(Beginning of ENTRIES SHOWN)

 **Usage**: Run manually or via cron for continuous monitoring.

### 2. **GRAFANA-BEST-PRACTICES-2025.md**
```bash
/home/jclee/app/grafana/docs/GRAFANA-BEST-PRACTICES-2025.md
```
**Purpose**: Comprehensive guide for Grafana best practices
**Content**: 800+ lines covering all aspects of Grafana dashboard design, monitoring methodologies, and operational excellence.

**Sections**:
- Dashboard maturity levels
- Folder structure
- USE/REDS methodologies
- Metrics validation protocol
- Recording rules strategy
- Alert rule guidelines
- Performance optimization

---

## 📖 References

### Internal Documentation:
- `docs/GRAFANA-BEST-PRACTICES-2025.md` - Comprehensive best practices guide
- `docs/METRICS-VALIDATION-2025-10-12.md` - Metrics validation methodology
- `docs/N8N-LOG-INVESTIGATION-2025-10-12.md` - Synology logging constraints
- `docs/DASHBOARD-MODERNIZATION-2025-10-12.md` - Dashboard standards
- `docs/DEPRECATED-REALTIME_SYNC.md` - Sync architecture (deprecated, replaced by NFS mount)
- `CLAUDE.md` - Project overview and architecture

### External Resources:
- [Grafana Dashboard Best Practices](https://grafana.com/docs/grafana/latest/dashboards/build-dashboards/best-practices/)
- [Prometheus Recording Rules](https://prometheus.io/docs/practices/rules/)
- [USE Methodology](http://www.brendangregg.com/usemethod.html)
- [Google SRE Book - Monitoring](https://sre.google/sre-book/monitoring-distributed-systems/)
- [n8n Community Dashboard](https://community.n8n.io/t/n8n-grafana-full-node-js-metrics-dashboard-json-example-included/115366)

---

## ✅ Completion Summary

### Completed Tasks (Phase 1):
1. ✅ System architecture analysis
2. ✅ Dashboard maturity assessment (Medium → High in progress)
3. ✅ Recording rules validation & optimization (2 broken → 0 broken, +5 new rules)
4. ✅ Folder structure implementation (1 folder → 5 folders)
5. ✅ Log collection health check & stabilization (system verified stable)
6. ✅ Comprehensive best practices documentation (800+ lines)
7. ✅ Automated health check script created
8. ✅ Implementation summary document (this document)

(End of ENTRIES SHOWN)

### WHAT IS NEEDED
Read the entries and select each line where the word "rules" is found.

### EXPECTED ANSWER
- Recording rules strategy
- [Prometheus Recording Rules](https://prometheus.io/docs/practices/rules/)
3. ✅ Recording rules validation & optimization (2 broken → 0 broken, +5 new rules)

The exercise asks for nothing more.